● Problem requirements: An exact transcript is needed of the material below, beginning at the line that contains "[EAFP]: https://docs.python.org/3/glossary.html#term-eafp" and continuing through its last line; nothing else should appear.

● Stored data:
⟨
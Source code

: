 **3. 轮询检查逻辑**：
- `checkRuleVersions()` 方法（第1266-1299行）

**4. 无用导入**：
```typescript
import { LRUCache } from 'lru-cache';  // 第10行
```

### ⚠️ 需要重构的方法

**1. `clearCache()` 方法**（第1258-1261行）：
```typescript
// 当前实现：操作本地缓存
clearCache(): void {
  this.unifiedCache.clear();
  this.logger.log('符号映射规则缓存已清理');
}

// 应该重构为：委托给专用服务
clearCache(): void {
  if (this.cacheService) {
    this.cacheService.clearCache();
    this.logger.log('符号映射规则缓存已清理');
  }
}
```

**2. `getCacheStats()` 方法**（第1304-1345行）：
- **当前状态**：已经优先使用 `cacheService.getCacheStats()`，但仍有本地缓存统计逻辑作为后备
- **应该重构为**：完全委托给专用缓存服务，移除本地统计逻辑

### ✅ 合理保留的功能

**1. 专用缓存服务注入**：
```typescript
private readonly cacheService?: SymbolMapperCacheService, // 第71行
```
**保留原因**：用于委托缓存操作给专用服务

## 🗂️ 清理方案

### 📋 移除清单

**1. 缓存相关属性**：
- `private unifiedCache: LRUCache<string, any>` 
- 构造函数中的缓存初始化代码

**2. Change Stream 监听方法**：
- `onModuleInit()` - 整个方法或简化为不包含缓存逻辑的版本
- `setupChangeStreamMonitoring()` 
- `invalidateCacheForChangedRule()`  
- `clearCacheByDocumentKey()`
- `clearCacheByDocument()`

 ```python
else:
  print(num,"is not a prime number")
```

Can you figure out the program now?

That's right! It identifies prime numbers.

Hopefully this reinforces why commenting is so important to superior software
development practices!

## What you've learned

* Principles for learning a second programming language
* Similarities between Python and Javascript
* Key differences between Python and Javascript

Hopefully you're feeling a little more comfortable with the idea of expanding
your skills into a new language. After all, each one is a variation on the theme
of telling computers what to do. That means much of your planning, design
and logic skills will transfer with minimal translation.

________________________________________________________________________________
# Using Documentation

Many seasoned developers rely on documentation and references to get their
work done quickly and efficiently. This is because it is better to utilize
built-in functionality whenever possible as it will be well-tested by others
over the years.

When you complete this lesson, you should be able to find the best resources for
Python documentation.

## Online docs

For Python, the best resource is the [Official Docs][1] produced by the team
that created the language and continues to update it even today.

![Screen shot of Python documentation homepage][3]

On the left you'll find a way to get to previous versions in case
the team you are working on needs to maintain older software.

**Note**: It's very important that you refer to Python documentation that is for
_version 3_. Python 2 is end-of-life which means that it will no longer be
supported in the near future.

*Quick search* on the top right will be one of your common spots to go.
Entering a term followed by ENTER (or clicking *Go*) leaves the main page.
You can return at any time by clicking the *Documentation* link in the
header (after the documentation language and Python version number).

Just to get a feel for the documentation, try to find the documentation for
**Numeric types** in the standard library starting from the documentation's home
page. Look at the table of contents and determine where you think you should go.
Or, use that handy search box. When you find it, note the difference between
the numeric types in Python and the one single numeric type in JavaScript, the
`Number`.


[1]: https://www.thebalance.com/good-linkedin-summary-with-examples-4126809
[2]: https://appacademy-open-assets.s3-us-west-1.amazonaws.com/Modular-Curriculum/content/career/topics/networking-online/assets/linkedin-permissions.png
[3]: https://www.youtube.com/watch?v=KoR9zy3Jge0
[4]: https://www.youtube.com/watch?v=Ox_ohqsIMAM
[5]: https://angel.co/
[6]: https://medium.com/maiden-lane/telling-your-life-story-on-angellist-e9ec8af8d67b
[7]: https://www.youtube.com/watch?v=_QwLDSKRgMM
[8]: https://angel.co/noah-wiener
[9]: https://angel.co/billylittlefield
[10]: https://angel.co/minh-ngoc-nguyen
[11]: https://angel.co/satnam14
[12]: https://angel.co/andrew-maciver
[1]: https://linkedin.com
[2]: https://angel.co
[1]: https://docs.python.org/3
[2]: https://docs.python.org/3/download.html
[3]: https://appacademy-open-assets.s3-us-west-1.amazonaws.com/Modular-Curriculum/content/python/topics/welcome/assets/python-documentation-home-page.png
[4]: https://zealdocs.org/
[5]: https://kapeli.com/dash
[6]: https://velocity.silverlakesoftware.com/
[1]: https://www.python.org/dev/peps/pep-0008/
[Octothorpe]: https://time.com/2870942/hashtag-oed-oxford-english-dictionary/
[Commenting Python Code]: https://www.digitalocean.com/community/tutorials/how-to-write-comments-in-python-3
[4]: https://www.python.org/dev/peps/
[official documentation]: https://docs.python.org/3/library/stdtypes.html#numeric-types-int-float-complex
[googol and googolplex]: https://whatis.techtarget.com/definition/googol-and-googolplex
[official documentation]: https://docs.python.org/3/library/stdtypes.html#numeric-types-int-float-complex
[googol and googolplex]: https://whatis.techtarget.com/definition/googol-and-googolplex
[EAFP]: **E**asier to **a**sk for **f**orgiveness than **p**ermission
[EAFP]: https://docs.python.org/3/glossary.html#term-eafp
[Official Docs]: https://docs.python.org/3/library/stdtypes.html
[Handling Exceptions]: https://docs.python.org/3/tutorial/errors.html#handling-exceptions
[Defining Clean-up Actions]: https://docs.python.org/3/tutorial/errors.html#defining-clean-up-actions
⟩
● Exercise response:
[EAFP]: https://docs.python.org/3/glossary.html#term-eafp
[Official Docs]: https://docs.python.org/3/library/stdtypes.html
[Handling Exceptions]: https://docs.python.org/3/tutorial/errors.html#handling-exceptions
[Defining Clean-up Actions]: https://docs.python.org/3/tutorial/errors.html#defining-clean-up-actions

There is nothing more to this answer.